» **RECORDS**:
%%

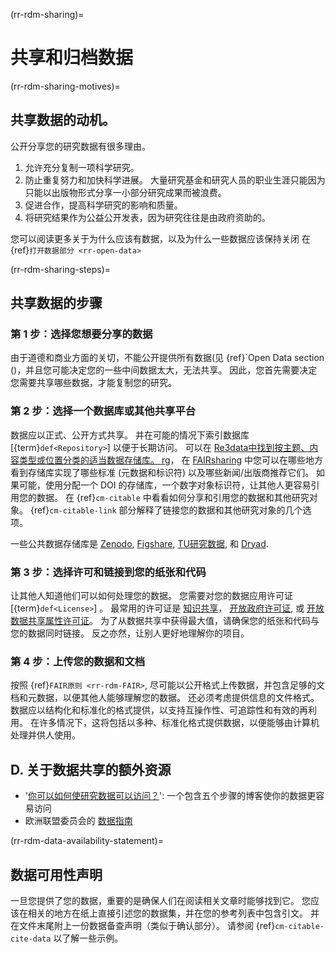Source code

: (rr-rdm-sharing)=
# 共享和归档数据

(rr-rdm-sharing-motives)=
## 共享数据的动机。
公开分享您的研究数据有很多理由。

1. 允许充分复制一项科学研究。
2. 防止重复努力和加快科学进展。 大量研究基金和研究人员的职业生涯只能因为只能以出版物形式分享一小部分研究成果而被浪费。
3. 促进合作，提高科学研究的影响和质量。
4. 将研究结果作为公益公开发表，因为研究往往是由政府资助的。

您可以阅读更多关于为什么应该有数据，以及为什么一些数据应该保持关闭 在 {ref}`打开数据部分 <rr-open-data>`

(rr-rdm-sharing-steps)=
## 共享数据的步骤

### 第 1 步：选择您想要分享的数据

由于道德和商业方面的关切，不能公开提供所有数据(见 {ref}`Open Data section <rr-open-data>()，并且您可能决定您的一些中间数据太大，无法共享。 因此，您首先需要决定您需要共享哪些数据，才能复制您的研究。

### 第 2 步：选择一个数据库或其他共享平台

数据应以正式、公开方式共享。 并在可能的情况下索引数据库 [{term}`def<Repository>`] 以便于长期访问。 可以在 [Re3data中找到按主题、内容类型或位置分类的适当数据存储库。 rg](https://www.re3data.org/)， 在 [FAIRsharing](https://fairsharing.org/databases) 中您可以在哪些地方看到存储库实现了哪些标准 (元数据和标识符) 以及哪些新闻/出版商推荐它们。 如果可能，使用分配一个 DOI 的存储库，一个数字对象标识符，让其他人更容易引用您的数据。 在 {ref}`cm-citable` 中看看如何分享和引用您的数据和其他研究对象。 {ref}`cm-citable-link` 部分解释了链接您的数据和其他研究对象的几个选项。

一些公共数据存储库是 [Zenodo](https://zenodo.org/), [Figshare](https://figshare.com/), [TU研究数据](https://data.4tu.nl/info/en), 和 [Dryad](https://datadryad.org/).

### 第 3 步：选择许可和链接到您的纸张和代码

让其他人知道他们可以如何处理您的数据。 您需要对您的数据应用许可证 [{term}`def<License>`] 。 最常用的许可证是 [知识共享](https://creativecommons.org/choose/)， [开放政府许可证](http://www.nationalarchives.gov.uk/doc/open-government-licence/version/3/), 或 [开放数据共享属性许可证](https://opendatacommons.org/licenses/by/index.html)。 为了从数据共享中获得最大值，请确保您的纸张和代码与您的数据同时链接。 反之亦然，让别人更好地理解你的项目。

### 第 4 步：上传您的数据和文档

按照 {ref}`FAIR原则 <rr-rdm-FAIR>`, 尽可能以公开格式上传数据，并包含足够的文档和元数据，以便其他人能够理解您的数据。 还必须考虑提供信息的文件格式。 数据应以结构化和标准化的格式提供，以支持互操作性、可追踪性和有效的再利用。 在许多情况下，这将包括以多种、标准化格式提供数据，以便能够由计算机处理并供人使用。

## D. 关于数据共享的额外资源
* '[你可以如何使研究数据可以访问？](https://www.software.ac.uk/how-can-you-make-research-data-accessible)': 一个包含五个步骤的博客使你的数据更容易访问
* 欧洲联盟委员会的 [数据指南](https://open-research-europe.ec.europa.eu/for-authors/data-guidelines)

(rr-rdm-data-availability-statement)=
## 数据可用性声明
一旦您提供了您的数据，重要的是确保人们在阅读相关文章时能够找到它。 您应该在相关的地方在纸上直接引述您的数据集，并在您的参考列表中包含引文。 并在文件末尾附上一份数据备查声明（类似于确认部分）。 请参阅 {ref}`cm-citable-cite-data` 以了解一些示例。
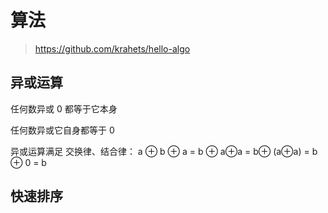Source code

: # 算法

> https://github.com/krahets/hello-algo

<!-- 基础 -->
## 异或运算

任何数异或 0 都等于它本身

任何数异或它自身都等于 0

异或运算满足 交换律、结合律： a ⊕ b ⊕ a = b ⊕ a⊕a = b⊕ (a⊕a) = b ⊕ 0 = b

## 快速排序

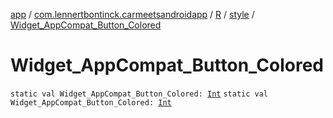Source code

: [app](../../../index.md) / [com.lennertbontinck.carmeetsandroidapp](../../index.md) / [R](../index.md) / [style](index.md) / [Widget_AppCompat_Button_Colored](./-widget_-app-compat_-button_-colored.md)

# Widget_AppCompat_Button_Colored

`static val Widget_AppCompat_Button_Colored: `[`Int`](https://kotlinlang.org/api/latest/jvm/stdlib/kotlin/-int/index.html)
`static val Widget_AppCompat_Button_Colored: `[`Int`](https://kotlinlang.org/api/latest/jvm/stdlib/kotlin/-int/index.html)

%%

» **EXERCISE BRIEF**: Please reprint the whole listing exactly and omit its pictures.

» **ANSWER TO THIS TASK**:
Source code

: (rr-rdm-sharing)=
# 共享和归档数据

(rr-rdm-sharing-motives)=
## 共享数据的动机。
公开分享您的研究数据有很多理由。

1. 允许充分复制一项科学研究。
2. 防止重复努力和加快科学进展。 大量研究基金和研究人员的职业生涯只能因为只能以出版物形式分享一小部分研究成果而被浪费。
3. 促进合作，提高科学研究的影响和质量。
4. 将研究结果作为公益公开发表，因为研究往往是由政府资助的。

您可以阅读更多关于为什么应该有数据，以及为什么一些数据应该保持关闭 在 {ref}`打开数据部分 <rr-open-data>`

(rr-rdm-sharing-steps)=
## 共享数据的步骤

### 第 1 步：选择您想要分享的数据

由于道德和商业方面的关切，不能公开提供所有数据(见 {ref}`Open Data section <rr-open-data>()，并且您可能决定您的一些中间数据太大，无法共享。 因此，您首先需要决定您需要共享哪些数据，才能复制您的研究。

### 第 2 步：选择一个数据库或其他共享平台

数据应以正式、公开方式共享。 并在可能的情况下索引数据库 [{term}`def<Repository>`] 以便于长期访问。 可以在 [Re3data中找到按主题、内容类型或位置分类的适当数据存储库。 rg](https://www.re3data.org/)， 在 [FAIRsharing](https://fairsharing.org/databases) 中您可以在哪些地方看到存储库实现了哪些标准 (元数据和标识符) 以及哪些新闻/出版商推荐它们。 如果可能，使用分配一个 DOI 的存储库，一个数字对象标识符，让其他人更容易引用您的数据。 在 {ref}`cm-citable` 中看看如何分享和引用您的数据和其他研究对象。 {ref}`cm-citable-link` 部分解释了链接您的数据和其他研究对象的几个选项。

一些公共数据存储库是 [Zenodo](https://zenodo.org/), [Figshare](https://figshare.com/), [TU研究数据](https://data.4tu.nl/info/en), 和 [Dryad](https://datadryad.org/).

### 第 3 步：选择许可和链接到您的纸张和代码

让其他人知道他们可以如何处理您的数据。 您需要对您的数据应用许可证 [{term}`def<License>`] 。 最常用的许可证是 [知识共享](https://creativecommons.org/choose/)， [开放政府许可证](http://www.nationalarchives.gov.uk/doc/open-government-licence/version/3/), 或 [开放数据共享属性许可证](https://opendatacommons.org/licenses/by/index.html)。 为了从数据共享中获得最大值，请确保您的纸张和代码与您的数据同时链接。 反之亦然，让别人更好地理解你的项目。

### 第 4 步：上传您的数据和文档

按照 {ref}`FAIR原则 <rr-rdm-FAIR>`, 尽可能以公开格式上传数据，并包含足够的文档和元数据，以便其他人能够理解您的数据。 还必须考虑提供信息的文件格式。 数据应以结构化和标准化的格式提供，以支持互操作性、可追踪性和有效的再利用。 在许多情况下，这将包括以多种、标准化格式提供数据，以便能够由计算机处理并供人使用。

## D. 关于数据共享的额外资源
* '[你可以如何使研究数据可以访问？](https://www.software.ac.uk/how-can-you-make-research-data-accessible)': 一个包含五个步骤的博客使你的数据更容易访问
* 欧洲联盟委员会的 [数据指南](https://open-research-europe.ec.europa.eu/for-authors/data-guidelines)

(rr-rdm-data-availability-statement)=
## 数据可用性声明
一旦您提供了您的数据，重要的是确保人们在阅读相关文章时能够找到它。 您应该在相关的地方在纸上直接引述您的数据集，并在您的参考列表中包含引文。 并在文件末尾附上一份数据备查声明（类似于确认部分）。 请参阅 {ref}`cm-citable-cite-data` 以了解一些示例。
Source code

: # 算法

> https://github.com/krahets/hello-algo

<!-- 基础 -->
## 异或运算

任何数异或 0 都等于它本身

任何数异或它自身都等于 0

异或运算满足 交换律、结合律： a ⊕ b ⊕ a = b ⊕ a⊕a = b⊕ (a⊕a) = b ⊕ 0 = b

## 快速排序

Source code

: [app](../../../index.md) / [com.lennertbontinck.carmeetsandroidapp](../../index.md) / [R](../index.md) / [style](index.md) / [Widget_AppCompat_Button_Colored](./-widget_-app-compat_-button_-colored.md)

# Widget_AppCompat_Button_Colored

`static val Widget_AppCompat_Button_Colored: `[`Int`](https://kotlinlang.org/api/latest/jvm/stdlib/kotlin/-int/index.html)
`static val Widget_AppCompat_Button_Colored: `[`Int`](https://kotlinlang.org/api/latest/jvm/stdlib/kotlin/-int/index.html)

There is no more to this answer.